The CMO was struggling with the strategy for doing this. He was getting a lot of pressure from sales, from the CEO and others to broaden his messaging. He needed a message that would resonate with their traditional clients, as well as attract interest in these new target markets.
We discussed how that strategy would fail, in my inimitable way, I quoted the famous “If you to appeal to everyone, you will appeal to know one.”
The challenge was, the current messaging was tuned to fit their current markets. They understood those markets and customers deeply, they had refined what they communicated, how they communicated, and how they engaged those customers in ways that were very successful.
But the target customers in the new markets were very different, not only were the markets different, but the operating styles were very different. While they had similar problems, driving my client to demonstrate how they could solve their problems, how they described those, the methods they had traditionally used were very different.
To be successful in reaching and engaging these new customers, the messaging had to be completely changed. The channels through which they communicated those messages were substantively different. The language and style of how they presented themselves would have to be very different.
To illustrate the point, you might think of their traditional customers as the “adults” in the room. Their new customers were the “kids” with different ambitions, different ways of working, different ways of engaging.
To adapt their messaging to bridge the two markets would have been a complete failure. Not only would it not capture the attention of their new target audience, but it would not respond to the needs of the current markets and customers.
We agreed that we needed to continue to message and engage their current customers through the methods that had been refined over the years and were very effective.
And we decided we needed to create a different persona for the company, what and how they communicated, in a way that would capture the attention and resonate with the new audience. In some sense we were creating a “TraditionalCO” and “NewCo” at the website and in all their communications. We could architect the website, leverage SEO, etc to direct traditional customers to what they wanted to see and learn. We could direct the new customers to the parts of the site they wanted to see. So when each searched, they would land on the part of the site that would be most relevant to them.
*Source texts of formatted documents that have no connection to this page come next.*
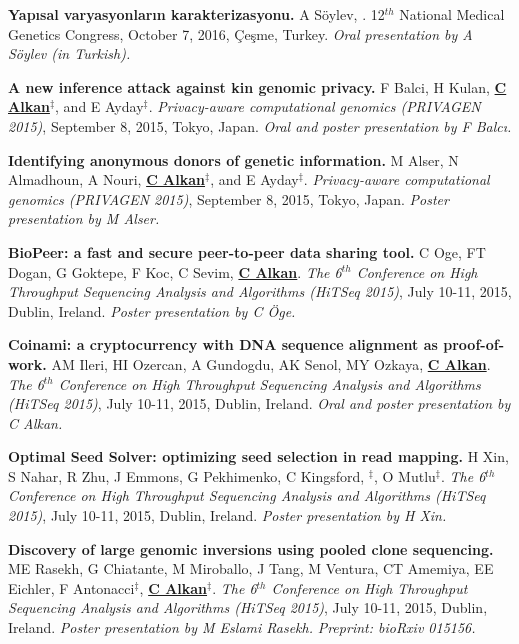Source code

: \vspace{-.2cm}
       {\bf Yapısal varyasyonların karakterizasyonu.} A Söylev, \calkan{}. 12$^{th}$ National Medical Genetics Congress, October 7, 2016, Çeşme, Turkey.
       {\it Oral presentation by A Söylev (in Turkish).}
       
\vspace{-.2cm}
{\bf  A new inference attack against kin genomic privacy.}
F Balci, H Kulan, {\bf {\underline{C Alkan}}}$^\ddag$, and E Ayday$^\ddag$. 
{\em Privacy-aware computational genomics (PRIVAGEN 2015)}, 
 September 8, 2015, Tokyo, Japan. {\it Oral and poster presentation by F Balcı.}

 \vspace{-.2cm}
{\bf Identifying anonymous donors of genetic information.}
M Alser, N Almadhoun, A Nouri, {\bf {\underline{C Alkan}}}$^\ddag$, and E Ayday$^\ddag$. 
{\em Privacy-aware computational genomics (PRIVAGEN 2015)}, 
 September 8, 2015, Tokyo, Japan. {\it Poster presentation by M Alser.}


\vspace{-.2cm}
 {\bf BioPeer: a fast and secure peer-to-peer data sharing tool.}
  C Oge, FT Dogan, G Goktepe, F Koc, C Sevim, {\bf {\underline{C Alkan}}}.
{\em The 6$^{th}$ Conference on High Throughput Sequencing Analysis and Algorithms (HiTSeq 2015)}, 
July 10-11, 2015, Dublin, Ireland. {\it Poster presentation by C Öge.}

\vspace{-.2cm}
 {\bf Coinami: a cryptocurrency with DNA sequence alignment as proof-of-work.}
  AM Ileri, HI Ozercan, A Gundogdu, AK Senol, MY Ozkaya, {\bf {\underline{C Alkan}}}.
{\em The 6$^{th}$ Conference on High Throughput Sequencing Analysis and Algorithms (HiTSeq 2015)}, 
July 10-11, 2015, Dublin, Ireland. {\it Oral and poster presentation by C Alkan.}



\vspace{-.2cm}        
       {\bf Optimal Seed Solver: optimizing seed selection in read mapping.}
       H Xin, S Nahar, R Zhu, J Emmons, G Pekhimenko, C Kingsford, \calkan{}$^\ddag$, O Mutlu$^\ddag$.
{\em The 6$^{th}$ Conference on High Throughput Sequencing Analysis and Algorithms (HiTSeq 2015)}, 
July 10-11, 2015, Dublin, Ireland. {\it Poster presentation by H Xin.}



\vspace{-.2cm}
{\bf Discovery of large genomic inversions using pooled clone sequencing.}
ME Rasekh, G Chiatante, M Miroballo, J Tang, M Ventura, CT Amemiya, EE Eichler, F Antonacci$^\ddag$, {\bf {\underline{C Alkan}}}$^\ddag$.
{\em The 6$^{th}$ Conference on High Throughput Sequencing Analysis and Algorithms (HiTSeq 2015)}, 
July 10-11, 2015, Dublin, Ireland. {\it Poster presentation by M Eslami Rasekh.} \textit{Preprint: bioRxiv 015156.}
We went on to look at their outbound, we developed two different strategies to reach out and engage those different customer sets.
We talked about industry conferences, those their traditional customers went to those their new customers attended, and how to deal with conferences where both showed up.
Then we moved on to the sales engagement process and how to maintain the right messaging and engagement strategies that would resonate with each segment.
It was a fascinating discussion and we started outlining the key elements of what and how they moved forward.
This challenge isn’t unique to this company. At some point, as companies seek to grow and expand, we have to rethink our engagement strategies to be engaging for those new segments.
Even within our traditional markets, we inflict the same stuff and methods on very different people and organizations. We send the same content to CFOs, CIOs, Procurement, and Users, even though we know they have varying concerns, different priorities, different objectives. We take everyone on the same journey, without understanding and aligning their differences.
It’s no wonder why so many of our engagement strategies fail!
Trying a “one size fits all approach” will never fit anyone. Yet sadly, too often, that’s the default strategy in trying to engage current markets, new markets, current personas, new personas.
The good news is that we have the technology and tools to connect in very deep, personalized, and unique ways with all these different segments. We just need to do the work, rather than what’s easy.